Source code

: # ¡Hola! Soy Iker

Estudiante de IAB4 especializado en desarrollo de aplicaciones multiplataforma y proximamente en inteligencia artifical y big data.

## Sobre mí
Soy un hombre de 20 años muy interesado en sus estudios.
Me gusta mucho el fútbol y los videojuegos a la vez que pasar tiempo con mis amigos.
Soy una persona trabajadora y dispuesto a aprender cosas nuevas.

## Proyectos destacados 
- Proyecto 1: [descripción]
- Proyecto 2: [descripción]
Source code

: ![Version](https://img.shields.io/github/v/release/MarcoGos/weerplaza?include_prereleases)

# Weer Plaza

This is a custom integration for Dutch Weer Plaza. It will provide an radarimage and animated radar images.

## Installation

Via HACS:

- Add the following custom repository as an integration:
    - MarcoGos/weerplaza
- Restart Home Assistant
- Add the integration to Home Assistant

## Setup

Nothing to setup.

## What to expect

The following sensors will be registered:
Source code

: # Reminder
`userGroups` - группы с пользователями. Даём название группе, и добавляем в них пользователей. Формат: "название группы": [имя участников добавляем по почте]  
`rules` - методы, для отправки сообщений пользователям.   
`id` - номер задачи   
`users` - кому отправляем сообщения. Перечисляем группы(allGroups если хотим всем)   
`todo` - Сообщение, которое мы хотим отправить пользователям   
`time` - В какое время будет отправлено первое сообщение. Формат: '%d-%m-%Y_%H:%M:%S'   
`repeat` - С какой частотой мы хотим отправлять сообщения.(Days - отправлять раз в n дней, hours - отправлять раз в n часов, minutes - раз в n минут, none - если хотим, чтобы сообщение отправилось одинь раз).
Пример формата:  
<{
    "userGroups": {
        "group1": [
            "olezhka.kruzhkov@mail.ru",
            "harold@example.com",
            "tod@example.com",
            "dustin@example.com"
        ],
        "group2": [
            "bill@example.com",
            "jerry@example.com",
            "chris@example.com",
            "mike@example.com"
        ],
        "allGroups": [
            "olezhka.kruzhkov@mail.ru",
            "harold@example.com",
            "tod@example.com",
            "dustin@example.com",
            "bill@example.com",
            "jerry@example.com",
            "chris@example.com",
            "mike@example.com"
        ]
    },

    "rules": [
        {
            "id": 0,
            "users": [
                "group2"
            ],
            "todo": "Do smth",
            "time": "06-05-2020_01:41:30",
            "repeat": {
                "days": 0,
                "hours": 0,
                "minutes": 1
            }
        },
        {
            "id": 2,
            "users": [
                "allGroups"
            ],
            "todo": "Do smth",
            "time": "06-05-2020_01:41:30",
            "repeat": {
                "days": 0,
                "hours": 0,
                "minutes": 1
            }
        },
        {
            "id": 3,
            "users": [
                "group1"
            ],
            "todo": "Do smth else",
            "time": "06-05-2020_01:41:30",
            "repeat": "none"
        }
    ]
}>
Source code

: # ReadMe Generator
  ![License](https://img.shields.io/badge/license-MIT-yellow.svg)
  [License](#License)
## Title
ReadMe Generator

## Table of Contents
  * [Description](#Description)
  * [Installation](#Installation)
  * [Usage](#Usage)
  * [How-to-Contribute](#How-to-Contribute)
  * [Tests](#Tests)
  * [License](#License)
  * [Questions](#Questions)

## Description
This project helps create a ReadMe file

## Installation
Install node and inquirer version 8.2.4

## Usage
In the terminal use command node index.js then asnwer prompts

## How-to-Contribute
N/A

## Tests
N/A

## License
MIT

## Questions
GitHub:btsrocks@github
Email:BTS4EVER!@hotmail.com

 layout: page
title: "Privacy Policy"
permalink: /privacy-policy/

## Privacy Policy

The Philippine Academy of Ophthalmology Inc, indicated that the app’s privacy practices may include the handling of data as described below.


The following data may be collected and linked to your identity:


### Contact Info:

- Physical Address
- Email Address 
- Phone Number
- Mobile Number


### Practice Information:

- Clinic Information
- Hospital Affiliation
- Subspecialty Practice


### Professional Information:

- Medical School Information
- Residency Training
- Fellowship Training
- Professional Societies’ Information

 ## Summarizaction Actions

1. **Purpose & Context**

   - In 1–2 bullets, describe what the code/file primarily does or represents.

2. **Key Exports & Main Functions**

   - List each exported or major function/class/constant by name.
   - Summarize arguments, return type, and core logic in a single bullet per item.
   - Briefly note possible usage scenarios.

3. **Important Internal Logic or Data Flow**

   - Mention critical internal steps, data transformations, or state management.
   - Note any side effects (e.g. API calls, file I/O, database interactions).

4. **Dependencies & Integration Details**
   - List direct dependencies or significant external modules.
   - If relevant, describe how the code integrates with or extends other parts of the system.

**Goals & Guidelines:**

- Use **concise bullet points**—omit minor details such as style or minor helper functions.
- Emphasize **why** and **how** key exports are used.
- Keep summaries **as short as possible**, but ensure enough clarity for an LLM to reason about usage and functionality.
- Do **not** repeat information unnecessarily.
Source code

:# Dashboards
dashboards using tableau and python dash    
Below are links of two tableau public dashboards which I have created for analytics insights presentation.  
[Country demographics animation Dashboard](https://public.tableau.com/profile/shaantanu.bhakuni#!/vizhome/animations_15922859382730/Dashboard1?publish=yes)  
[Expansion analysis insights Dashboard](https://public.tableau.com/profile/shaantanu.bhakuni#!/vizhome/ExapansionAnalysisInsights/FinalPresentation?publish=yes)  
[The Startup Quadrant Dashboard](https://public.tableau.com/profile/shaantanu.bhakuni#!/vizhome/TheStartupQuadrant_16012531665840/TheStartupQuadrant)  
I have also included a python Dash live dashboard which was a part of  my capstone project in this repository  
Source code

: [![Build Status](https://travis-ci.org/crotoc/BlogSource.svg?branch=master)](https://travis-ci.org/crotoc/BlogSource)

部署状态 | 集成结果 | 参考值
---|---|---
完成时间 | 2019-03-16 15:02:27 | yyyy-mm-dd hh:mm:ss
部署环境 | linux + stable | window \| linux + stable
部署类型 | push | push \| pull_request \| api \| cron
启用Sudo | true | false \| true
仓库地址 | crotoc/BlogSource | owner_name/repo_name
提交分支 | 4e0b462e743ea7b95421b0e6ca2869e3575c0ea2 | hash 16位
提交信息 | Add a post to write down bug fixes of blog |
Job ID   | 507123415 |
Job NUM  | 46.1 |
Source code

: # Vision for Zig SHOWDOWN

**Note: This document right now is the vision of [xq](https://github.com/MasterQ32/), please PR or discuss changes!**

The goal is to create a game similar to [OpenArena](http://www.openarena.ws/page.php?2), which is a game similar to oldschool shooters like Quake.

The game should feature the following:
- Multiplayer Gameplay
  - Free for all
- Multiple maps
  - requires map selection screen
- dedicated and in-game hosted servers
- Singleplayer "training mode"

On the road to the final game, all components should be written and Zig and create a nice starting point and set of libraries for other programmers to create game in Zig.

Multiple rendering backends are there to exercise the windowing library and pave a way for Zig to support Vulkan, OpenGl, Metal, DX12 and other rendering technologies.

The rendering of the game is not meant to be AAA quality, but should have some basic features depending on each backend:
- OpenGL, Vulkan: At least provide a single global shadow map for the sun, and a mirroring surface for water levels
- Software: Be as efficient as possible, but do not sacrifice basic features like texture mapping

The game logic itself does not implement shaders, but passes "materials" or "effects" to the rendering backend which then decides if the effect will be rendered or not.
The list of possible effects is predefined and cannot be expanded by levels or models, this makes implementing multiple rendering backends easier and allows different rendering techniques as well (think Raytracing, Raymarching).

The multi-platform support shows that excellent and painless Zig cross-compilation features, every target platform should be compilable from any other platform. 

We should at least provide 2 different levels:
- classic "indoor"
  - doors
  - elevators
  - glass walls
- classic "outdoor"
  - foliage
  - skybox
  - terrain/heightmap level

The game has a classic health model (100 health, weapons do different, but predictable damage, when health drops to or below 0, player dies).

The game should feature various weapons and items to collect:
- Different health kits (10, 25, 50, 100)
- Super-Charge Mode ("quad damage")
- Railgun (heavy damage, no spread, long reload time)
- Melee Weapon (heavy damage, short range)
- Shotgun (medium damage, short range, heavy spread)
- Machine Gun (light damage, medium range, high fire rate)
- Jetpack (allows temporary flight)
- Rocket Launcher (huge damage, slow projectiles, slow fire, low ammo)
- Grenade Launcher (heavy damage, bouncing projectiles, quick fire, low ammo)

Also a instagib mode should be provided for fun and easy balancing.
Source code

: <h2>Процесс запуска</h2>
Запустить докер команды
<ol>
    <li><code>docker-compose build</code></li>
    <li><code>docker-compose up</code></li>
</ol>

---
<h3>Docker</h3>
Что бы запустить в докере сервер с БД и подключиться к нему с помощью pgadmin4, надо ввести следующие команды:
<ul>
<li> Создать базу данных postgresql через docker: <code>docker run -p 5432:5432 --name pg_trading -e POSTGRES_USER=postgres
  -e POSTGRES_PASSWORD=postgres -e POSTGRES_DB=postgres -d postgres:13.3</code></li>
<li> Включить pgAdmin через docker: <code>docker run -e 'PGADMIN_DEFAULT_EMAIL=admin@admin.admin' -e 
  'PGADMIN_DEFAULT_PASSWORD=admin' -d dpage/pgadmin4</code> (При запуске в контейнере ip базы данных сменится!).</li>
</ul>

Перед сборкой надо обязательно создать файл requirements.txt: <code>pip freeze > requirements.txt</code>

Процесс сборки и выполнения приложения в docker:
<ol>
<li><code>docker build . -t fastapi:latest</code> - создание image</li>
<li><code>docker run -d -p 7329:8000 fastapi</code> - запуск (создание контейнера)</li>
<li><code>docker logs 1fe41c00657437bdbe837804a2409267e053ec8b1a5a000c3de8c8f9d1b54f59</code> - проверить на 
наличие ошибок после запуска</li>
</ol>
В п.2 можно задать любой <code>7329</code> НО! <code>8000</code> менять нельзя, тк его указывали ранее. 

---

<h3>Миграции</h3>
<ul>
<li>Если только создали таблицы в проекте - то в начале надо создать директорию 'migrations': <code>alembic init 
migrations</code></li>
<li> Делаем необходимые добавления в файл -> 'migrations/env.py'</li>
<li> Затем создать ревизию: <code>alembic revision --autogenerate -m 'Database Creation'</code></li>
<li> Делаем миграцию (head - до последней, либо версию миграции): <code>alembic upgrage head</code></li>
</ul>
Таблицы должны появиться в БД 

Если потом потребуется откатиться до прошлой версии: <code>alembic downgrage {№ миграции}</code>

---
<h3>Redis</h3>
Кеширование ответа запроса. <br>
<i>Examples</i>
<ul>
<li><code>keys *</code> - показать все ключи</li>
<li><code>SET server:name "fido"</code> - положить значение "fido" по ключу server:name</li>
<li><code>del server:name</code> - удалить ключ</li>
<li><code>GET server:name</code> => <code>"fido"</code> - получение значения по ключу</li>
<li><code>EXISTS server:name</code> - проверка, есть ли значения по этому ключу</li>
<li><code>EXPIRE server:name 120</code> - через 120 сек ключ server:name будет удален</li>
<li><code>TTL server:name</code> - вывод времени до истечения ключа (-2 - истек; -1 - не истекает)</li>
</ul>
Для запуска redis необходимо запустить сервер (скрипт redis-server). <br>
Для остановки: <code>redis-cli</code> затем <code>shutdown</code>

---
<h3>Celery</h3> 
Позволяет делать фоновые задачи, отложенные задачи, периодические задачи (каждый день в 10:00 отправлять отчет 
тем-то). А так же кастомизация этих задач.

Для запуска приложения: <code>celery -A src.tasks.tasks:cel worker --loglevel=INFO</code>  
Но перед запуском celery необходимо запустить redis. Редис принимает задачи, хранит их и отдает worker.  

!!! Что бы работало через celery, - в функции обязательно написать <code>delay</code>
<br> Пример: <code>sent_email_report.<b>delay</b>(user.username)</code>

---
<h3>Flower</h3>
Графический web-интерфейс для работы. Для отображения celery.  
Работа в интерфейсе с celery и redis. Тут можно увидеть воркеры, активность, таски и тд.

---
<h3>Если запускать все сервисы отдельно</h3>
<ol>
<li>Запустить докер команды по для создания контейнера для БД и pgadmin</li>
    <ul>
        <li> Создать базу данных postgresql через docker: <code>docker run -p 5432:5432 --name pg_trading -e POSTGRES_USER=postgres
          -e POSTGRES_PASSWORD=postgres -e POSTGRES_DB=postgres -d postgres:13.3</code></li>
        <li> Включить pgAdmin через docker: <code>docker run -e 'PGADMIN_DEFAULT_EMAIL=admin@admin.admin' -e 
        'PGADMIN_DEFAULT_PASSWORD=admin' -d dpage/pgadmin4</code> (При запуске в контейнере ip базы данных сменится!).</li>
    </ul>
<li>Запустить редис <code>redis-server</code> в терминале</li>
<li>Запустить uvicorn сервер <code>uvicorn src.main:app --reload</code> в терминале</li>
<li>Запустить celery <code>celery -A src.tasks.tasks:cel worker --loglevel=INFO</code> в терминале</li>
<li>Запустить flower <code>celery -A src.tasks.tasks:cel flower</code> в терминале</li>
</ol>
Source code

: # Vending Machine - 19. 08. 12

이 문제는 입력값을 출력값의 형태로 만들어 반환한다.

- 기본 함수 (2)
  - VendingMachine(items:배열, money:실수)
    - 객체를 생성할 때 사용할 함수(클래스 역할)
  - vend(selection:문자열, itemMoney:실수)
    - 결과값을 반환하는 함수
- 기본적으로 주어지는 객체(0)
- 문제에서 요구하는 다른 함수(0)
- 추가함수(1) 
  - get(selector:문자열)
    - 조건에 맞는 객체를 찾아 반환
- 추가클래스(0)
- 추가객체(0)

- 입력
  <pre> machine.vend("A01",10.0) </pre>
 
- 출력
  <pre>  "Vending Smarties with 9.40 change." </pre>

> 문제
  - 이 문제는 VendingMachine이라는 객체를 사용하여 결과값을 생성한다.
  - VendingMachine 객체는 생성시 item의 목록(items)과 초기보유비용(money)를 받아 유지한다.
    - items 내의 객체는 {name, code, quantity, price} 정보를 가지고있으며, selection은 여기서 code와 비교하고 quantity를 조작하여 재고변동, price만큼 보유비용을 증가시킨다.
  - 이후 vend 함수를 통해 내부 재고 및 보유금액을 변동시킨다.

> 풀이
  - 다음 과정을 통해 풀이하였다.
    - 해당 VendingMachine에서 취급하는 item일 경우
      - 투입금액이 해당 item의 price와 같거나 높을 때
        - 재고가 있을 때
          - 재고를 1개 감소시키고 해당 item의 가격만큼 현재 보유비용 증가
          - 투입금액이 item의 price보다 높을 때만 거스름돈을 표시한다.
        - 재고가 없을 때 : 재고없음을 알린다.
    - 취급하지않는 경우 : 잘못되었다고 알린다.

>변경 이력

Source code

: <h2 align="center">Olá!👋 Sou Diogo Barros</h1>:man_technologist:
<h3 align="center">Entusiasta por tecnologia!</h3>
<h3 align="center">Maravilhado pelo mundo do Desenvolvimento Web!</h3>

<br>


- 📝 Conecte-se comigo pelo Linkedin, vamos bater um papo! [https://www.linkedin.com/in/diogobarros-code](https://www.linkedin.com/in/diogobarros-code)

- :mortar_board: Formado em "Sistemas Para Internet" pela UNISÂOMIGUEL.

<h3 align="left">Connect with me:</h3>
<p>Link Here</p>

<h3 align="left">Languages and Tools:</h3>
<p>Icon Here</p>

● ● ● ● ●

**What the task asks**
Where the string "fire" shows up in the listing above, copy the line that holds it.

**Response for this exercise**
- Machine Gun (light damage, medium range, high fire rate)
- Rocket Launcher (huge damage, slow projectiles, slow fire, low ammo)
- Grenade Launcher (heavy damage, bouncing projectiles, quick fire, low ammo)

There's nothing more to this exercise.